In the Gospel, Jesus addresses his disciples in the midst of the hordes of people who are flocking to him for help. As he does, he says some things that sound pretty odd at first hearing. He pronounces blessed those who are poor, those who are hungry and mourning, those persecuted and ostracized because they are his followers. On the face of it, this Gospel might give us the impression that Jesus is glorifying human suffering and misery. One could walk away thinking that Jesus is suggesting that the more miserable we are the more blessed we are, and the happier God is. But we know that such an idea is not his teaching at all. Luke has just told us that Jesus is busy giving healing and new life to those who are ill or imprisoned by the powers of evil. Jesus reveals a God who wants people to have life in its fullness.

It seems that Jesus calls the poor and suffering blessed because they are people who are likely to recognize their need for God. They are more motivated to turn to God for God’s help and strength, just as the crowds in the Gospel came to Jesus with such eagerness, hoping just to touch him. Jesus addresses warnings to those who are wealthy and popular because they may well fail to recognize their need for God. Throughout his Gospel, Luke recounts stories in which the well-heeled do not use their wealth to help the needy. They tend to be trapped by their possessions and to fall short in their trust of God. It is too easy for them to place their trust in other things, in themselves alone, or just in the present experience of satisfaction.

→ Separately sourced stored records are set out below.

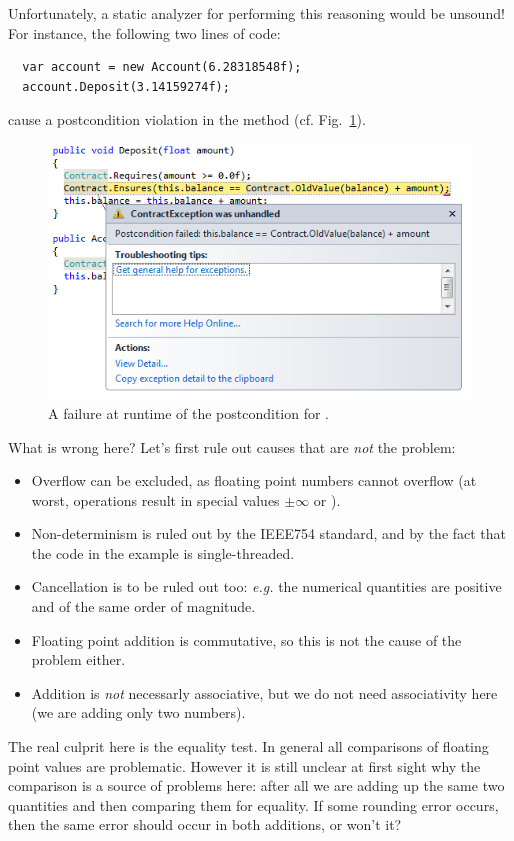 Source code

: \documentclass{entcs}
\begin{document}
\noindent
Unfortunately, a static analyzer for  performing this reasoning would be unsound! 
For instance, the following two lines of  code:
\begin{lstlisting}
  var account = new Account(6.28318548f);
  account.Deposit(3.14159274f);
\end{lstlisting}
cause a postcondition violation in the method 
(cf. Fig.~\ref{fig:failure}).

\begin{figure}[t]
  \includegraphics[width=\textwidth]{PostConditionFailed.png}
\caption{A failure at runtime of the postcondition for .}
\label{fig:failure}
\end{figure}

\noindent
What is wrong here? Let's first rule out causes that are \emph{not}
the problem:
\begin{itemize}
\item Overflow can be excluded, as floating point numbers
cannot overflow (at worst, operations result in special values $\pm \infty$ or ).

\item Non-determinism  is ruled out by the IEEE754 standard, and by the fact that the code in the example is single-threaded. 

\item Cancellation is to be ruled out too: \emph{e.g.} the numerical quantities are positive and of the same order of magnitude.

\item Floating point addition is commutative, so this is not the cause of the problem either. 

\item Addition is \emph{not} necessarly associative, but we do not need associativity here (we are adding only two numbers).
\end{itemize}
The real culprit here is the equality test. In general all comparisons of floating point values are problematic. 
However it is still unclear at first sight why the comparison is a
source of problems here: after all we are adding up the same two quantities and then comparing them for equality.
If some  rounding error occurs, then the same error should occur
in both additions, or won't it?
\end{document}
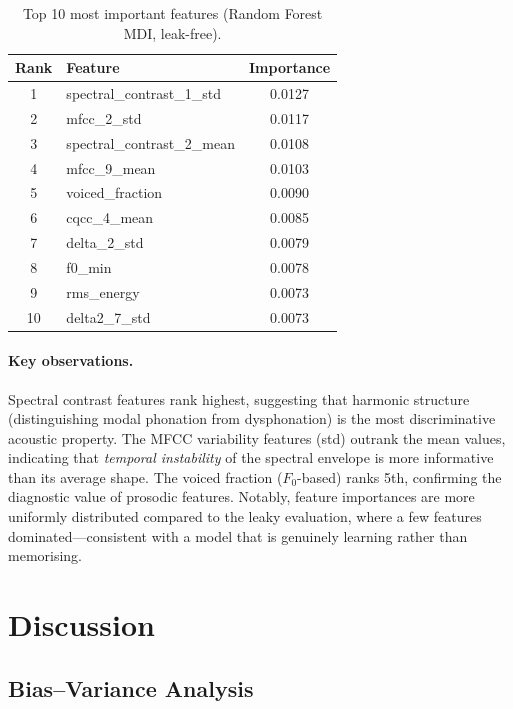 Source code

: \documentclass[11pt,a4paper]{article}
\begin{document}
\begin{table}[H]
\centering
\caption{Top 10 most important features (Random Forest MDI, leak-free).}
\label{tab:feature_imp}
\begin{tabular}{clc}
\toprule
\textbf{Rank} & \textbf{Feature} & \textbf{Importance} \\
\midrule
1  & spectral\_contrast\_1\_std & 0.0127 \\
2  & mfcc\_2\_std              & 0.0117 \\
3  & spectral\_contrast\_2\_mean & 0.0108 \\
4  & mfcc\_9\_mean             & 0.0103 \\
5  & voiced\_fraction          & 0.0090 \\
6  & cqcc\_4\_mean             & 0.0085 \\
7  & delta\_2\_std             & 0.0079 \\
8  & f0\_min                   & 0.0078 \\
9  & rms\_energy               & 0.0073 \\
10 & delta2\_7\_std            & 0.0073 \\
\bottomrule
\end{tabular}
\end{table}

\paragraph{Key observations.}
Spectral contrast features rank highest, suggesting that harmonic
structure (distinguishing modal phonation from dysphonation) is the
most discriminative acoustic property. The MFCC variability features
(std) outrank the mean values, indicating that \textit{temporal
instability} of the spectral envelope is more informative than its
average shape. The voiced fraction ($F_0$-based) ranks 5th,
confirming the diagnostic value of prosodic features. Notably,
feature importances are more uniformly distributed compared to the
leaky evaluation, where a few features dominated---consistent with
a model that is genuinely learning rather than memorising.

\section{Discussion}
\label{sec:discussion}

\subsection{Bias--Variance Analysis}
\end{document}
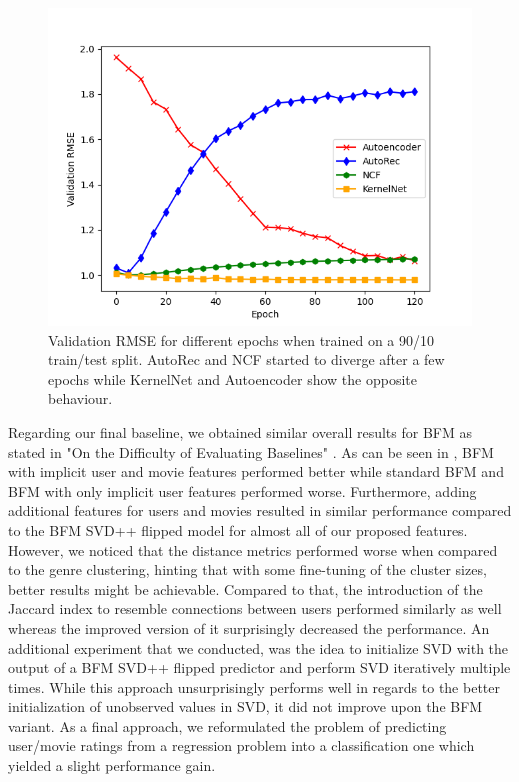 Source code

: \documentclass[10pt,conference,compsocconf]{IEEEtran}
\begin{document}
    \begin{figure}
        \includegraphics[width=\columnwidth]{figures/validation_plot.png}
        \caption{Validation RMSE for different epochs when trained on a 90/10 train/test split.
        AutoRec and NCF started to diverge after a few epochs while KernelNet and Autoencoder show the opposite behaviour.}
        \label{fig:validation}
    \end{figure}

    Regarding our final baseline, we obtained similar overall results for BFM as stated in "On the Difficulty of Evaluating Baselines" \cite{rendle_difficulty_2019}.
    As can be seen in , BFM with implicit user and movie features performed better while standard BFM and BFM with only implicit user features performed worse.
    Furthermore, adding additional features for users and movies resulted in similar performance compared to the BFM SVD++ flipped model for almost all of our proposed features.
    However, we noticed that the distance metrics performed worse when compared to the genre clustering, hinting that with some fine-tuning of the cluster sizes, better results might be achievable.
    Compared to that, the introduction of the Jaccard index to resemble connections between users performed similarly as well whereas the improved version of it surprisingly decreased the performance.
    An additional experiment that we conducted, was the idea to initialize SVD with the output of a BFM SVD++ flipped predictor and perform SVD iteratively multiple times.
    While this approach unsurprisingly performs well in regards to the better initialization of unobserved values in SVD, it did not improve upon the BFM variant.
    As a final approach, we reformulated the problem of predicting user/movie ratings from a regression problem into a classification one which yielded a slight performance gain.
\end{document}
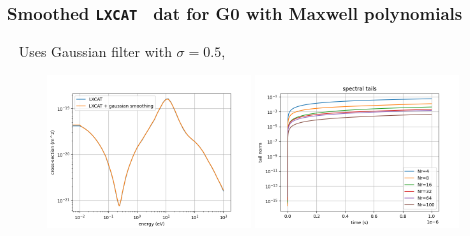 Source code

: \documentclass[mathserif, aspectratio=169]{beamer}
\newcommand{\lxcat}{\texttt{LXCAT}}
\begin{document}
	\begin{frame}
		\frametitle{Smoothed \lxcat~ dat for G0 with Maxwell polynomials}
		\textbullet~ Uses Gaussian filter with $\sigma=0.5$, 
		\begin{figure}
			\only<+>
			{	
				\includegraphics[width=0.48\textwidth]{g0_tcs_sigma_0.5.png}
				\includegraphics[width=0.48\textwidth]{g0_mw_smoothed_tails.png}
			}


\end{figure}
\end{frame}
\end{document}
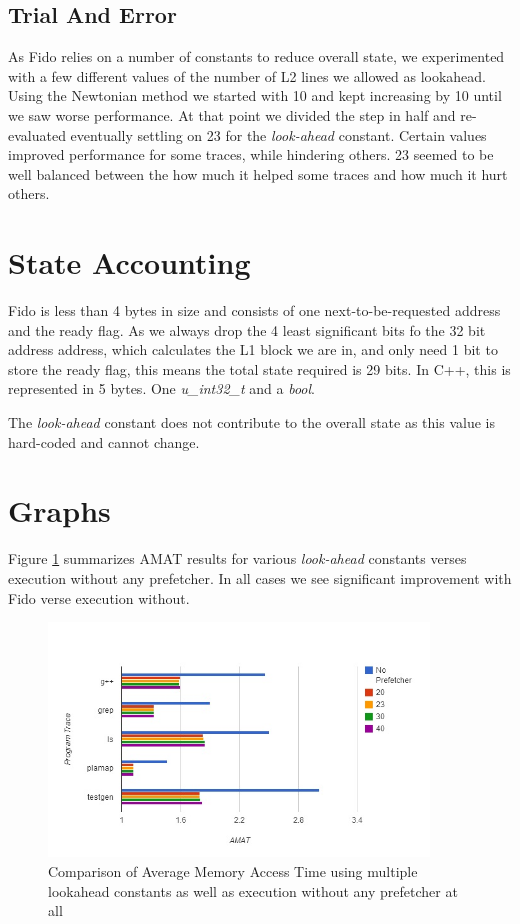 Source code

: \documentclass[11pt]{article}
\begin{document}
\subsection{Trial And Error}
As Fido relies on a number of constants to reduce overall state, we experimented with a few different values of the number of L2 lines we allowed as lookahead. Using the Newtonian method we started with 10 and kept increasing by 10 until we saw worse performance. At that point we divided the step in half and re-evaluated eventually settling on 23 for the \textit{look-ahead} constant. Certain values improved performance for some traces, while hindering others. 23 seemed to be well balanced between the how much it helped some traces and how much it hurt others.  

\section{State Accounting}
Fido is less than 4 bytes in size and consists of one next-to-be-requested address and the ready flag. As we always drop the 4 least significant bits fo the 32 bit address address, which calculates the L1 block we are in, and only need 1 bit to store the ready flag, this means the total state required is 29 bits. In C++, this is represented in 5 bytes. One \textit{u\_int32\_t} and a \textit{bool}. 

The \textit{look-ahead} constant does not contribute to the overall state as this value is hard-coded and cannot change. 

\section{Graphs}
Figure \ref{AMAT} summarizes AMAT results for various \textit{look-ahead} constants verses execution without any prefetcher. In all cases we see significant improvement with Fido verse execution without. 

\begin{figure}[H]

\centering
\includegraphics[width=0.9\textwidth]{AMAT.jpg}
\caption{ \label{AMAT} Comparison of Average Memory Access Time using multiple lookahead constants as well as execution without any prefetcher at all }
\end{figure}
\end{document}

In this Sunday’s first reading, the prophet Jeremiah proclaims a similar message. He compares those who place their trust in human beings or earthly powers to a barren bush that is lifeless. He likens those who entrust themselves to God to the tree planted beside the water that receives bountiful nourishment and refreshment.

You and I know very well that we are called to place our ultimate trust in God and not in other things or other people. Nor are we to place our ultimate trust in our own personal or professional accomplishments. That is not news to any of us. Each of us has probably experienced times in our lives in which we have recognized our absolute dependence on God and God’s grace in a particularly intense way. My siblings and I experienced that as we kept vigil with my mother at the end of her life. For others it might be a time of struggle with school, deep disappointment in a friendship or other relationship, an experience of illness, or simply the recognition that even our best and most sought after accomplishments do not fulfill us completely. At times like that, we may feel like the people in the Gospel who reach out to Christ in order to touch him and experience his presence and power.

This simple message, though, is one that we need to hear over and over again. It is a word that we need to meditate on with attention. It is just so easy for any of us to lose sight of where we are putting our ultimate trust. Amidst the pressures and temptations of life, it is so easy for us to transfer our trust to something (or someone) other than God. But when we do make a conscious effort to orient our lives and our decisions toward God, we discover a deep joy and satisfaction that nothing else can replace. When we try to live each day with trust in Christ, asking for the strength and the grace we need for that day, other things in our lives tend to fall into their proper place. We find ourselves deeply rooted, like the tree planted next to the life-giving waters. When we live in communion with Christ we experience a resonance with the heart of reality that can sustain us through the difficult times.

As people who come to the Eucharist to be nourished at the table of the Lord, we are those who celebrate and reaffirm the fact that we belong to Christ. We are his. Deep down, I suspect that all of us realize that we are truly happy, we experience real contentment, when we place our deepest hopes in God and make our decisions in the light of our relationship with God. This God whom Jesus reveals is not a heavenly tyrant who wants to keep us in our place. He is a gracious God who offers us true freedom and wants us to flourish. As we come to the Eucharist this Sunday, let us ask the Lord to remind us of the many ways in which he is faithfully present to us. And let us remember that we belong to him.